CAKE:
- 1 Duncan Hines yellow cake mix
- 1 8 oz. container of sour cream
- 1 cup oil
- 3 eggs
- 1 tsp butter flavoring (I didn't have this and it was fine without!)
- 1 tsp vanilla extract
- 1 tsp almond extract
FROSTING:
- 1 cup butter
- 2 cups firmly packed brown sugar
- 1/4 cup + 2 tbsp whipping cream
- 2 tsp vanilla extract
- 3 3/4 cups powdered sugar
- About 1 cup toasted, chopped pecans (I didn't have these, but would be really yummy!)
To make the cake, preheat the oven to 350 degrees. In a large bowl, combine the cake ingredients and beat on med-high for 3 minutes. Pour the batter into a 9 x 13 pan and bake according to the times on the cake mix box. When the cake is finished baking, remove from oven and allow to cool. While cooling, prepare frosting.

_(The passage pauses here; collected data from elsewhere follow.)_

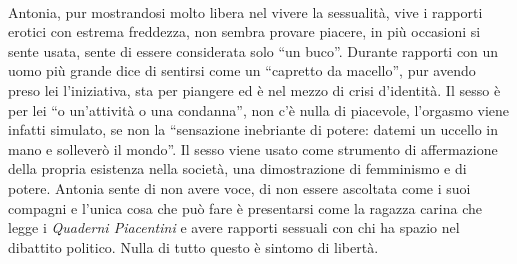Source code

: \paragraph{}Antonia, pur mostrandosi molto libera nel vivere la sessualità, vive i rapporti erotici con estrema freddezza, non sembra provare piacere, in più occasioni si sente usata, sente di essere considerata solo \enquote{un buco}.
Durante rapporti con un uomo più grande dice di sentirsi come un \enquote{capretto da macello}, pur avendo preso lei l'iniziativa, sta per piangere ed è nel mezzo di crisi d'identità.
Il sesso è per lei \enquote{o un'attività o una condanna}, non c'è nulla di piacevole, l'orgasmo viene infatti simulato, se non la \enquote{sensazione inebriante di potere: datemi un uccello in mano e solleverò il mondo}.
Il sesso viene usato come strumento di affermazione della propria esistenza nella società, una dimostrazione di femminismo e di potere.
Antonia sente di non avere voce, di non essere ascoltata come i suoi compagni e l'unica cosa che può fare è presentarsi come la ragazza carina che legge i \textit{Quaderni Piacentini} e avere rapporti sessuali con chi ha spazio nel dibattito politico.
Nulla di tutto questo è sintomo di libertà.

In a medium saucepan, melt the butter over medium heat. Add the brown sugar and, stirring constantly, bring the mixture to a boil. Carefully stir in the whipping cream and vanilla. The mixture will splatter because it is really hot, so be careful! Bring mixture back to a boil.
Remove from heat and allow to cool for about 30 minutes. Transfer the mixture to a large mixing bowl and sift in the powdered sugar. Beat on high for 2-3 minutes or until creamy and fluffy. Spread the icing over the cake and sprinkle with toasted chopped pecans!